Monika Morawiecka, prezes PGE Baltica zapowiada, że na obecnie rozwijanych farmach wiatrowych na Bałtyku się nie skończy
Polska Grupa Energetyczna przygotowuje się do budowy trzech morskich farm wiatrowych o łącznej mocy ok. 3,4 GW (więcej na ich temat przeczytasz tutaj). Około 2,5 GW powstanie do 2030 r. To jednak nie jest ostatnie słowo PGE. – Przygotowujemy się do rozwoju kolejnych projektów offshore – zapowiedziała Monika Morawiecka, prezes PGE Baltica.

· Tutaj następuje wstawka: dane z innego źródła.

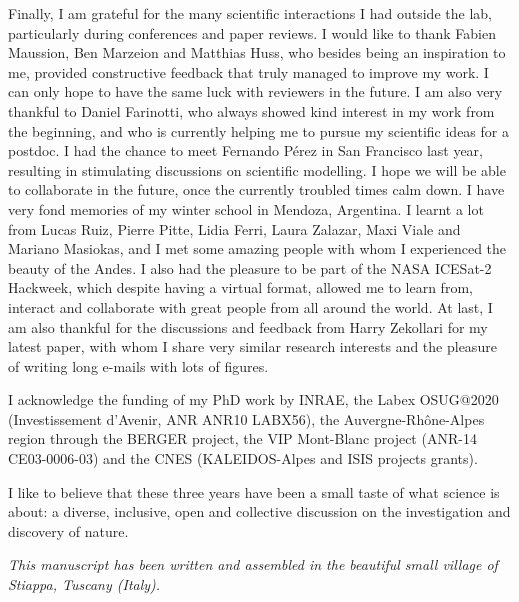 Finally, I am grateful for the many scientific interactions I had outside the lab, particularly during conferences and paper reviews. I would like to thank Fabien Maussion, Ben Marzeion and Matthias Huss, who besides being an inspiration to me, provided constructive feedback that truly managed to improve my work. I can only hope to have the same luck with reviewers in the future. I am also very thankful to Daniel Farinotti, who always showed kind interest in my work from the beginning, and who is currently helping me to pursue my scientific ideas for a postdoc. I had the chance to meet Fernando Pérez in San Francisco last year, resulting in stimulating discussions on scientific modelling. I hope we will be able to collaborate in the future, once the currently troubled times calm down. I have very fond memories of my winter school in Mendoza, Argentina. I learnt a lot from Lucas Ruiz, Pierre Pitte, Lidia Ferri, Laura Zalazar, Maxi Viale and Mariano Masiokas, and I met some amazing people with whom I experienced the beauty of the Andes. I also had the pleasure to be part of the NASA ICESat-2 Hackweek, which despite having a virtual format, allowed me to learn from, interact and collaborate with great people from all around the world. At last, I am also thankful for the discussions and feedback from Harry Zekollari for my latest paper, with whom I share very similar research interests and the pleasure of writing long e-mails with lots of figures.

I acknowledge the funding of my PhD work by INRAE, the Labex OSUG@2020 (Investissement d'Avenir, ANR ANR10 LABX56), the Auvergne-Rhône-Alpes region through the BERGER project, the VIP Mont-Blanc project (ANR-14 CE03-0006-03) and the CNES (KALEIDOS-Alpes and ISIS projects grants).

I like to believe that these three years have been a small taste of what science is about: a diverse, inclusive, open and collective discussion on the investigation and discovery of nature. 

\bigskip
\bigskip
\bigskip
\bigskip

\begin{flushright}
\begin{small}
\textit{This manuscript has been written and assembled in the beautiful small village of Stiappa, Tuscany (Italy).}
\end{small}
\end{flushright}
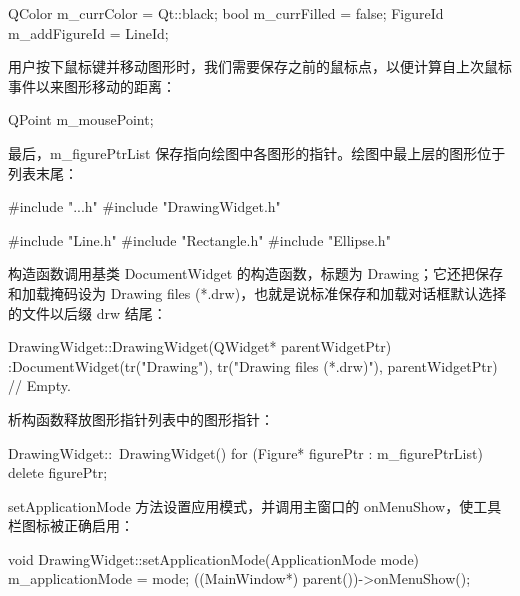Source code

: \begin{codebox}
    QColor m_currColor = Qt::black;
    bool m_currFilled = false;
    FigureId m_addFigureId = LineId;
\end{codebox}

用户按下鼠标键并移动图形时，我们需要保存之前的鼠标点，以便计算自上次鼠标事件以来图形移动的距离：

\begin{codebox}
    QPoint m_mousePoint;
\end{codebox}

最后，m\_figurePtrList 保存指向绘图中各图形的指针。绘图中最上层的图形位于列表末尾：

\begin{codebox}
    QList<Figure*> m_figurePtrList;
  };

#endif // DRAWINGWIDGET_H
\end{codebox}

\medskip{}

\begin{codebox}
#include "..\MainWindow\DocumentWidget.h"
#include "DrawingWidget.h"

#include "Line.h"
#include "Rectangle.h"
#include "Ellipse.h"
\end{codebox}

构造函数调用基类 DocumentWidget 的构造函数，标题为 Drawing；它还把保存和加载掩码设为 Drawing files (*.drw)，也就是说标准保存和加载对话框默认选择的文件以后缀 drw 结尾：

\begin{codebox}
DrawingWidget::DrawingWidget(QWidget* parentWidgetPtr)
 :DocumentWidget(tr("Drawing"), tr("Drawing files (*.drw)"),
                 parentWidgetPtr) {
  // Empty.
}
\end{codebox}

析构函数释放图形指针列表中的图形指针：

\begin{codebox}
DrawingWidget::~DrawingWidget() {
  for (Figure* figurePtr : m_figurePtrList) {
    delete figurePtr;
  }
}
\end{codebox}

setApplicationMode 方法设置应用模式，并调用主窗口的 onMenuShow，使工具栏图标被正确启用：

\begin{codebox}
void DrawingWidget::setApplicationMode(ApplicationMode mode) {
  m_applicationMode = mode;
  ((MainWindow*) parent())->onMenuShow();
}
\end{codebox}

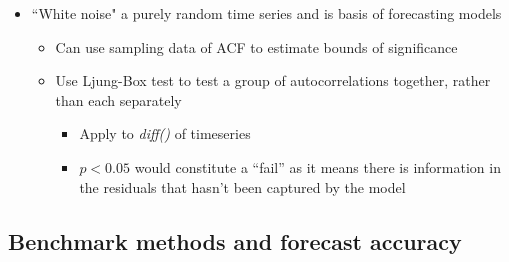 \documentclass{article}\usepackage[]{graphicx}\usepackage[]{color}
\begin{document}
\begin{itemize}
    \item ``White noise" a purely random time series and is basis of forecasting models
    \begin{itemize}
        \item Can use sampling data of ACF to estimate bounds of significance
        \item Use Ljung-Box test to test a group of autocorrelations together, rather than each separately
        \begin{itemize}
            \item Apply to \textit{diff()} of timeseries
            \item $p < 0.05$ would constitute a ``fail'' as it means there is information in the residuals that hasn't been captured by the model
        \end{itemize}
    \end{itemize}
\end{itemize}

\subsection{Benchmark methods and forecast accuracy}
\end{document}
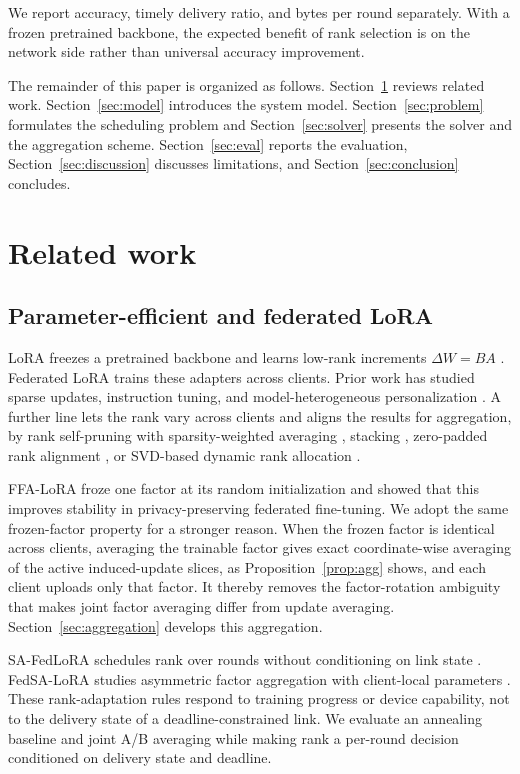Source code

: \documentclass[preprint,12pt]{elsarticle}
\begin{document}
We report accuracy, timely delivery ratio, and bytes per round separately. With a frozen pretrained backbone, the expected benefit of rank selection is on the network side rather than universal accuracy improvement.

The remainder of this paper is organized as follows. Section~\ref{sec:related} reviews related work. Section~\ref{sec:model} introduces the system model. Section~\ref{sec:problem} formulates the scheduling problem and Section~\ref{sec:solver} presents the solver and the aggregation scheme. Section~\ref{sec:eval} reports the evaluation, Section~\ref{sec:discussion} discusses limitations, and Section~\ref{sec:conclusion} concludes.

\section{Related work}
\label{sec:related}

\subsection{Parameter-efficient and federated LoRA}
LoRA freezes a pretrained backbone and learns low-rank increments $\Delta W=BA$ \cite{hu2022lora}. Federated LoRA trains these adapters across clients. Prior work has studied sparse updates, instruction tuning, and model-heterogeneous personalization \cite{babakniya2023slora,zhang2024fedit,yi2026pfedlora}. A further line lets the rank vary across clients and aligns the results for aggregation, by rank self-pruning with sparsity-weighted averaging \cite{cho2024hetlora}, stacking \cite{wang2024flora}, zero-padded rank alignment \cite{fan2025helora}, or SVD-based dynamic rank allocation \cite{wu2026fedara}.

FFA-LoRA \cite{sun2024ffalora} froze one factor at its random initialization and showed that this improves stability in privacy-preserving federated fine-tuning. We adopt the same frozen-factor property for a stronger reason. When the frozen factor is identical across clients, averaging the trainable factor gives exact coordinate-wise averaging of the active induced-update slices, as Proposition~\ref{prop:agg} shows, and each client uploads only that factor. It thereby removes the factor-rotation ambiguity that makes joint factor averaging differ from update averaging. Section~\ref{sec:aggregation} develops this aggregation.

SA-FedLoRA schedules rank over rounds without conditioning on link state \cite{yang2024safedlora}. FedSA-LoRA studies asymmetric factor aggregation with client-local parameters \cite{guo2025fedsalora}. These rank-adaptation rules respond to training progress or device capability, not to the delivery state of a deadline-constrained link. We evaluate an annealing baseline and joint A/B averaging while making rank a per-round decision conditioned on delivery state and deadline.
\end{document}

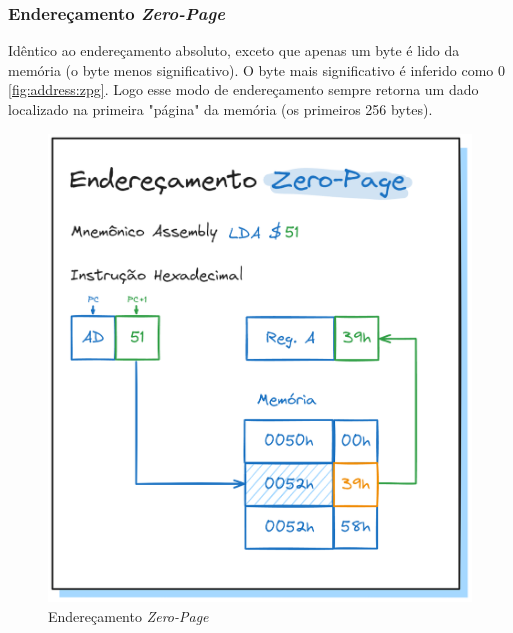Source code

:\documentclass[
	12pt,				  %
	openright,		%
	a4paper,			%
	english,			%
	french,				%
	spanish,			%
	brazil,				%
]{abntex2}
\begin{document}
\subsubsection{Endereçamento \emph{Zero-Page}}
Idêntico ao endereçamento absoluto, exceto que apenas um byte é lido da memória
(o byte menos significativo). O byte mais significativo é inferido como 0
\autoref{fig:address:zpg}. Logo esse modo de endereçamento sempre retorna um
dado localizado na primeira "página" da memória (os primeiros 256 bytes).
\begin{figure}[h]
	\centering
	\caption{Endereçamento \emph{Zero-Page}} \label{fig:address:zpg}
	\includegraphics[scale=0.25]{../assets/img/addressing-modes-zpg.png}
\end{figure}
\end{document}
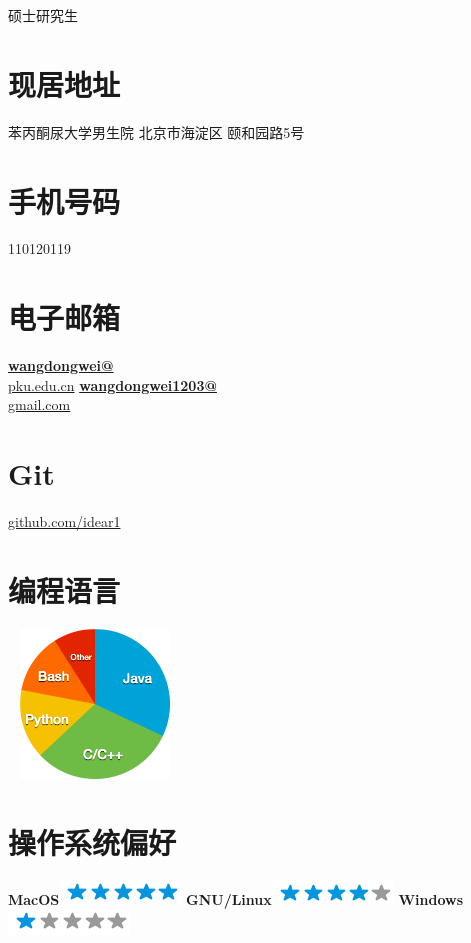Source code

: \documentclass[]{friggeri-cv}
\begin{document}
      {硕士研究生}
      

\begin{aside}
  \section{现居地址}
    苯丙酮尿大学男生院
    北京市海淀区
    颐和园路5号%
    ~
  \section{手机号码}
    110120119
    ~
  \section{电子邮箱}
    \href{mailto:wangdongwei@pku.edu.cn}{\textbf{wangdongwei@}\\pku.edu.cn}
    \href{mailto:wangdongwei1203@gmail.com}{\textbf{wangdongwei1203@}\\gmail.com}
    ~
  \section{Git}
    \href{https://github.com/idear1}{github.com/idear1}
    ~
  \section{编程语言}
    ~
    \includegraphics[scale=0.7]{img/programming.png}
    ~
  \section{操作系统偏好}
    \textbf{MacOS}\includegraphics[scale=0.40]{img/5stars.png}
    \textbf{GNU/Linux}\includegraphics[scale=0.40]{img/4stars.png}
    \textbf{Windows}\includegraphics[scale=0.40]{img/1stars.png}
    ~

\end{aside}
\end{document}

Przeczytaj też: Energetyczni prezesi przechodzą na zieloną stronę mocy
– Chcemy mieć nasze logo w jak największej liczbie miejsc na polskim morzu. Uważamy, że takie firmy jak PGE czy PKN Orlen są najlepszymi podmiotami do tego, by tak duże, kapitałochłonne, wymagające projekty realizować – powiedziała Morawiecka podczas forum Wizja Rozwoju.
Przeczytaj też: Rynek polskiego węgla gwałtownie się kurczy
PGE jest jedną z trzech polskich firm, które mogą pochwalić się najbardziej zaawansowanymi projektami morskich farm wiatrowych. Najbardziej rozwinięty jest projekt Polenergii. Mocno zaawansowane prace prowadzi również PKN Orlen.
Ministerstwo Klimatu ocenia, że potencjał polskiej energetyki wiatrowej na morzu do 2030 r. to ok. 5,9 GW zainstalowanej mocy, a do 2035 r. to już 8-10 GW.